Parier sur la survie du clan
Le 21 octobre 1600, Tokugawa Ieyasu et son armée de l’Est remportent la bataille de Sekigahara en quelques heures et s’assurent le contrôle du Japon. Cependant, aux début des combats, l’issue n’était pas certaine et les seigneurs de la guerre ont dû faire des choix stratégiques, un pari sur l’avenir de leurs clans : soit ils misaient sur Ieyasu, soit ils rejoignaient l’armée de l’Ouest.
Dans chaque fief les discussions ont dû être houleuses car toute défaite s’avérerait irrévocable. De nombreuses disputes et différends ont divisé les clans et les vassaux, certains refusaient de faire des compromis ou d’infléchir leurs positions personnelles.

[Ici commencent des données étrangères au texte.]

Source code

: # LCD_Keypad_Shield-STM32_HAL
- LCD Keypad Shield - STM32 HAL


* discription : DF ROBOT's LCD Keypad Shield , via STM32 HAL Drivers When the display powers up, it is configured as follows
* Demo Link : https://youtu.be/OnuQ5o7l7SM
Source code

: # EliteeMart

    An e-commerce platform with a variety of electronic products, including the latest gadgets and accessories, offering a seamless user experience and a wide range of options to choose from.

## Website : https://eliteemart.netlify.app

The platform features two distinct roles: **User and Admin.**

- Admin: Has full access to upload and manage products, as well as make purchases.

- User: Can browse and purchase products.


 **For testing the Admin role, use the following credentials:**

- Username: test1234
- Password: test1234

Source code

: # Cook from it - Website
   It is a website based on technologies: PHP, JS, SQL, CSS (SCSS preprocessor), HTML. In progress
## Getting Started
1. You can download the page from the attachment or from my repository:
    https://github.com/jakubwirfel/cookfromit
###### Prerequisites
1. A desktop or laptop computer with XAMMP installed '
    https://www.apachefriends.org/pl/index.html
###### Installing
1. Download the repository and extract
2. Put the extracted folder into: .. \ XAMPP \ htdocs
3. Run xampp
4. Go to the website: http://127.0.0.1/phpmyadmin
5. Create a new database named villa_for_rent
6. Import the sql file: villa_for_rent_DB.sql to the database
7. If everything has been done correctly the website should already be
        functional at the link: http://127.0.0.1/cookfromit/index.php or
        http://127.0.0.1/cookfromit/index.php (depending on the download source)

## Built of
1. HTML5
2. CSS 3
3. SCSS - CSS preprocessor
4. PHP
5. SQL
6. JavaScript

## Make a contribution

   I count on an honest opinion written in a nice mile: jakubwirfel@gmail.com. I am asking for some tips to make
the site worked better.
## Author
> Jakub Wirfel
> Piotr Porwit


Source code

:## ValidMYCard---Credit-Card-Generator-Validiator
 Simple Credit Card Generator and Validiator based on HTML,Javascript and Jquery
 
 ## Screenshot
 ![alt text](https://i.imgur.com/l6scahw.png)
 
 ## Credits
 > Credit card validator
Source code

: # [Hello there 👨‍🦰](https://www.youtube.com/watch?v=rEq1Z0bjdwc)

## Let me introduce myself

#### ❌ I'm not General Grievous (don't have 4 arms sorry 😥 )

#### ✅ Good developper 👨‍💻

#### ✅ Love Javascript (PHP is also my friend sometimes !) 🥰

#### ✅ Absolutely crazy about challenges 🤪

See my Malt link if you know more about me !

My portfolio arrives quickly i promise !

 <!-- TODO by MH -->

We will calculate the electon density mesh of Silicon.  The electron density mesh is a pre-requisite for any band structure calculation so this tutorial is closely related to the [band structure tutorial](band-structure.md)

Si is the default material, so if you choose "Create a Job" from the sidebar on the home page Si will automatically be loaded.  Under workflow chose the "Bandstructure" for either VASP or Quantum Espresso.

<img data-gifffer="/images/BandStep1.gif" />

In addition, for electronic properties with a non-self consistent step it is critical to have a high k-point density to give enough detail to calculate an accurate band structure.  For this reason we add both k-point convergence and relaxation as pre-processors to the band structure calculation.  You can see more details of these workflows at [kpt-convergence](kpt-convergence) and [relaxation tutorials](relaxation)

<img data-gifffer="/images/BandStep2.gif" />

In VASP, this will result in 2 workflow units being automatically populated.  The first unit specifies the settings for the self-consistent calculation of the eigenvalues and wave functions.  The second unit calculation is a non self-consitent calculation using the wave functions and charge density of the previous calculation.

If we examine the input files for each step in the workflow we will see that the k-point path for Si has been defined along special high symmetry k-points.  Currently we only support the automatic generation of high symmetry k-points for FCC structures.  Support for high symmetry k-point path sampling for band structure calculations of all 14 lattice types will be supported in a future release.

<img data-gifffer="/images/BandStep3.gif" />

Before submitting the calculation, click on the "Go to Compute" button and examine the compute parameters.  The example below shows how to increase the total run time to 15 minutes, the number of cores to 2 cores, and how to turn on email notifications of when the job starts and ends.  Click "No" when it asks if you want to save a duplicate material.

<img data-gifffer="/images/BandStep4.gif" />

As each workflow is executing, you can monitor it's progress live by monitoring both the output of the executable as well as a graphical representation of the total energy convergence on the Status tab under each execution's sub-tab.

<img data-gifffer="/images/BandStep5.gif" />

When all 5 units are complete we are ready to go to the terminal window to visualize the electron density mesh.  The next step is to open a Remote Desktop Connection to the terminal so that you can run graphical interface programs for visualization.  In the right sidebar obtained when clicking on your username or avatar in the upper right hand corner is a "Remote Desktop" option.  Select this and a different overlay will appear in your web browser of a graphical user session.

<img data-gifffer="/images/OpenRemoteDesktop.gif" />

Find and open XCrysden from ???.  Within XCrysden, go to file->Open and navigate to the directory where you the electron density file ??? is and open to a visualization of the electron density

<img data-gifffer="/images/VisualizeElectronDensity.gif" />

Le clan Sanada en est un bon exemple. Au début de l’année 1600, Sanada Masayuki, alors à la tête du fief, est du côté d’Ieyasu au moment de l’expédition punitive contre le clan d’Aizu (dans l’actuelle Fukushima). Mais alors qu’Ishida Mitsunari qui a pris la tête de l’armée de l’Ouest lui fait parvenir un message secret l’enjoignant à unir ses forces aux adversaires d’Ieyasu, Sanada prend conseil auprès de ses fils, Nobuyuki et Yukimura.

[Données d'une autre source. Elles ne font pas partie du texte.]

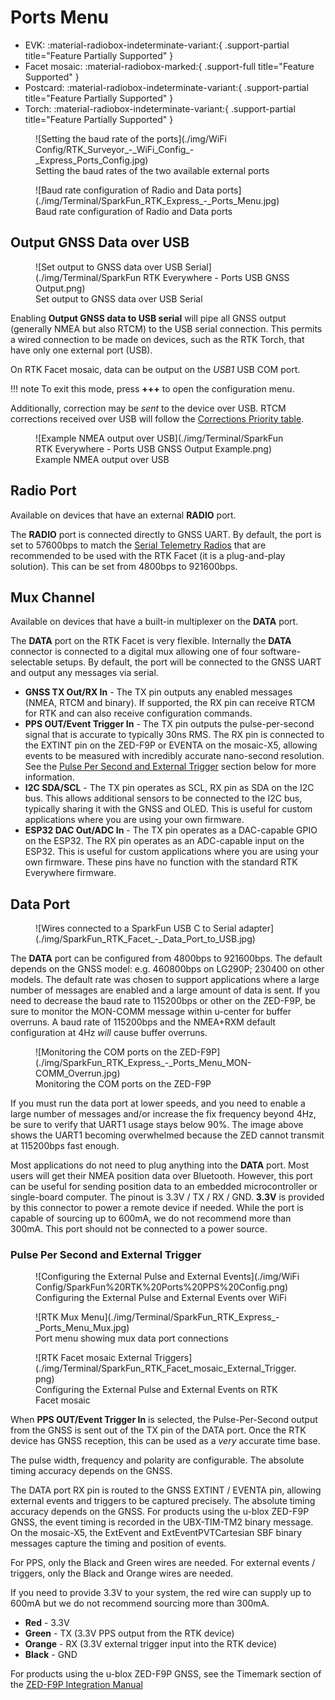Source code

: # Ports Menu

<!--
Compatibility Icons
====================================================================================

:material-radiobox-marked:{ .support-full title="Feature Supported" }
:material-radiobox-indeterminate-variant:{ .support-partial title="Feature Partially Supported" }
:material-radiobox-blank:{ .support-none title="Feature Not Supported" }
-->

<div class="grid cards fill" markdown>

- EVK: :material-radiobox-indeterminate-variant:{ .support-partial title="Feature Partially Supported" }
- Facet mosaic: :material-radiobox-marked:{ .support-full title="Feature Supported" }
- Postcard: :material-radiobox-indeterminate-variant:{ .support-partial title="Feature Partially Supported" }
- Torch: :material-radiobox-indeterminate-variant:{ .support-partial title="Feature Partially Supported" }

</div>

<figure markdown>
![Setting the baud rate of the ports](./img/WiFi Config/RTK_Surveyor_-_WiFi_Config_-_Express_Ports_Config.jpg)
<figcaption markdown>
Setting the baud rates of the two available external ports
</figcaption>
</figure>

<figure markdown>
![Baud rate configuration of Radio and Data ports](./img/Terminal/SparkFun_RTK_Express_-_Ports_Menu.jpg)
<figcaption markdown>
Baud rate configuration of Radio and Data ports
</figcaption>
</figure>

## Output GNSS Data over USB

<figure markdown>
![Set output to GNSS data over USB Serial](./img/Terminal/SparkFun RTK Everywhere - Ports USB GNSS Output.png)
<figcaption markdown>
Set output to GNSS data over USB Serial
</figcaption>
</figure>

Enabling **Output GNSS data to USB serial** will pipe all GNSS output (generally NMEA but also RTCM) to the USB serial connection. This permits a wired connection to be made on devices, such as the RTK Torch, that have only one external port (USB).

On RTK Facet mosaic, data can be output on the _USB1_ USB COM port.

!!! note
	To exit this mode, press **+++** to open the configuration menu.

Additionally, correction may be *sent* to the device over USB. RTCM corrections received over USB will follow the [Corrections Priority table](menu_corrections_priorities.md).

<figure markdown>
![Example NMEA output over USB](./img/Terminal/SparkFun RTK Everywhere - Ports USB GNSS Output Example.png)
<figcaption markdown>
Example NMEA output over USB
</figcaption>
</figure>

## Radio Port

Available on devices that have an external **RADIO** port.

The **RADIO** port is connected directly to GNSS UART. By default, the port is set to 57600bps to match the [Serial Telemetry Radios](https://www.sparkfun.com/products/19032) that are recommended to be used with the RTK Facet (it is a plug-and-play solution). This can be set from 4800bps to 921600bps.

## Mux Channel

Available on devices that have a built-in multiplexer on the **DATA** port.

The **DATA** port on the RTK Facet is very flexible. Internally the **DATA** connector is connected to a digital mux allowing one of four software-selectable setups. By default, the port will be connected to the GNSS UART and output any messages via serial.

- **GNSS TX Out/RX In** - The TX pin outputs any enabled messages (NMEA, RTCM and binary). If supported, the RX pin can receive RTCM for RTK and can also receive configuration commands.
- **PPS OUT/Event Trigger In** - The TX pin outputs the pulse-per-second signal that is accurate to typically 30ns RMS. The RX pin is connected to the EXTINT pin on the ZED-F9P or EVENTA on the mosaic-X5, allowing events to be measured with incredibly accurate nano-second resolution. See the [Pulse Per Second and External Trigger](#pulse-per-second-and-external-trigger) section below for more information.
- **I2C SDA/SCL** - The TX pin operates as SCL, RX pin as SDA on the I2C bus. This allows additional sensors to be connected to the I2C bus, typically sharing it with the GNSS and OLED. This is useful for custom applications where you are using your own firmware.
- **ESP32 DAC Out/ADC In** - The TX pin operates as a DAC-capable GPIO on the ESP32. The RX pin operates as an ADC-capable input on the ESP32. This is useful for custom applications where you are using your own firmware. These pins have no function with the standard RTK Everywhere firmware.

## Data Port

<figure markdown>
![Wires connected to a SparkFun USB C to Serial adapter](./img/SparkFun_RTK_Facet_-_Data_Port_to_USB.jpg)
<figcaption markdown>
</figcaption>
</figure>

The **DATA** port can be configured from 4800bps to 921600bps. The default depends on the GNSS model: e.g. 460800bps on LG290P; 230400 on other models. The default rate was chosen to support applications where a large number of messages are enabled and a large amount of data is sent. If you need to decrease the baud rate to 115200bps or other on the ZED-F9P, be sure to monitor the MON-COMM message within u-center for buffer overruns. A baud rate of 115200bps and the NMEA+RXM default configuration at 4Hz *will* cause buffer overruns.

<figure markdown>
![Monitoring the COM ports on the ZED-F9P](./img/SparkFun_RTK_Express_-_Ports_Menu_MON-COMM_Overrun.jpg)
<figcaption markdown>
Monitoring the COM ports on the ZED-F9P
</figcaption>
</figure>

If you must run the data port at lower speeds, and you need to enable a large number of messages and/or increase the fix frequency beyond 4Hz, be sure to verify that UART1 usage stays below 90%. The image above shows the UART1 becoming overwhelmed because the ZED cannot transmit at 115200bps fast enough.

Most applications do not need to plug anything into the **DATA** port. Most users will get their NMEA position data over Bluetooth. However, this port can be useful for sending position data to an embedded microcontroller or single-board computer. The pinout is 3.3V / TX / RX / GND. **3.3V** is provided by this connector to power a remote device if needed. While the port is capable of sourcing up to 600mA, we do not recommend more than 300mA. This port should not be connected to a power source.

### Pulse Per Second and External Trigger

<figure markdown>
![Configuring the External Pulse and External Events](./img/WiFi Config/SparkFun%20RTK%20Ports%20PPS%20Config.png)
<figcaption markdown>
Configuring the External Pulse and External Events over WiFi
</figcaption>
</figure>

<figure markdown>
![RTK Mux Menu](./img/Terminal/SparkFun_RTK_Express_-_Ports_Menu_Mux.jpg)
<figcaption markdown>
Port menu showing mux data port connections
</figcaption>
</figure>

<figure markdown>
![RTK Facet mosaic External Triggers](./img/Terminal/SparkFun_RTK_Facet_mosaic_External_Trigger.png)
<figcaption markdown>
Configuring the External Pulse and External Events on RTK Facet mosaic
</figcaption>
</figure>

When **PPS OUT/Event Trigger In** is selected, the Pulse-Per-Second output from the GNSS is sent out of the TX pin of the DATA port. Once the RTK device has GNSS reception, this can be used as a *very* accurate time base.

The pulse width, frequency and polarity are configurable. The absolute timing accuracy depends on the GNSS.

The DATA port RX pin is routed to the GNSS EXTINT / EVENTA pin, allowing external events and triggers to be captured precisely. The absolute timing accuracy depends on the GNSS. For products using the u-blox ZED-F9P GNSS, the event timing is recorded in the UBX-TIM-TM2 binary message. On the mosaic-X5, the ExtEvent and ExtEventPVTCartesian SBF binary messages capture the timing and position of events.

For PPS, only the Black and Green wires are needed. For external events / triggers, only the Black and Orange wires are needed.

If you need to provide 3.3V to your system, the red wire can supply up to 600mA but we do not recommend sourcing more than 300mA.

- **Red** - 3.3V
- **Green** - TX (3.3V PPS output from the RTK device)
- **Orange** - RX (3.3V external trigger input into the RTK device)
- **Black** - GND

For products using the u-blox ZED-F9P GNSS, see the Timemark section of the [ZED-F9P Integration Manual](https://cdn.sparkfun.com/assets/learn_tutorials/1/8/5/7/ZED-F9P_IntegrationManual__UBX-18010802_.pdf)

La situation est complexe. D’un côté, les patriarches Masayuki et Mitsunari sont proches car tous deux mariés à des filles d’Uda Yoritada. Et Yukimura (le fils cadet des Sanada) est marié à la fille d’Ôtani Yoshitsugu, un allié de Mitsunari. De l’autre, Nobuyuki (le fils aîné des Sanada) a épousé Komatsu-hime, une fille adoptive d’Ieyasu. Finalement, Masayuki et Yukimura choisissent de rejoindre l’armée de l’Ouest. Alors que Nobuyuki part se battre dans l’armée de l’Est. En se divisant, le clan Sanada assure paradoxalement sa survie, certain d’être du côté des vainqueurs quelle que soit l’issue de la bataille. Après les combats, Nobuyuki se retrouve dans le camp victorieux. Il plaide pour que son père et son frère soient épargnés et obtient leur exil.

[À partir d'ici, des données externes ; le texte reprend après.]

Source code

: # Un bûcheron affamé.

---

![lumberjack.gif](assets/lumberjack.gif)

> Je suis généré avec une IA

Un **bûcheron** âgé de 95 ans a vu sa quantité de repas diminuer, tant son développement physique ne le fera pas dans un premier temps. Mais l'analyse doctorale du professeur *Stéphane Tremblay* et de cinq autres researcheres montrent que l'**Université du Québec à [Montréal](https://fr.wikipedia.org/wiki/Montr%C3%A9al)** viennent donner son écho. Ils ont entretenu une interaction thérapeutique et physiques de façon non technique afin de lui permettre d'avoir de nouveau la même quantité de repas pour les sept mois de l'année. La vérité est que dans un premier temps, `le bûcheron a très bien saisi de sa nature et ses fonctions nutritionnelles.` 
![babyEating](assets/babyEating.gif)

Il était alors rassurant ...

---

Après la bataille de Sekigahara, Sanada Masayuki et Yukimura qui sont du côté des vaincus, trouvent refuge au Zenmyôshô-in, un temple situé à Kudoyama (dans l’actuelle Wakayama) qui est également connu sous le nom de Sanada-an. (© Pixta)
Les clans qui ont rejoint l’armée de l’Est ont pu préserver leur fief. Les Maeda du fief de Kaga (dans l’actuelle Ishikawa) sont un autre exemple de clan ayant rusé pour préserver l’avenir de leurs descendants.
Maeda Toshinaga venait de succéder à son père Toshiie quand commencèrent les combats de Sekigahara. Il choisit d’envoyer sa mère en otage à Edo auprès d’Ieyasu, en marque d’allégeance et par crainte des représailles. Maeda signalait ainsi sa volonté de se positionner du côté d’Ieyasu.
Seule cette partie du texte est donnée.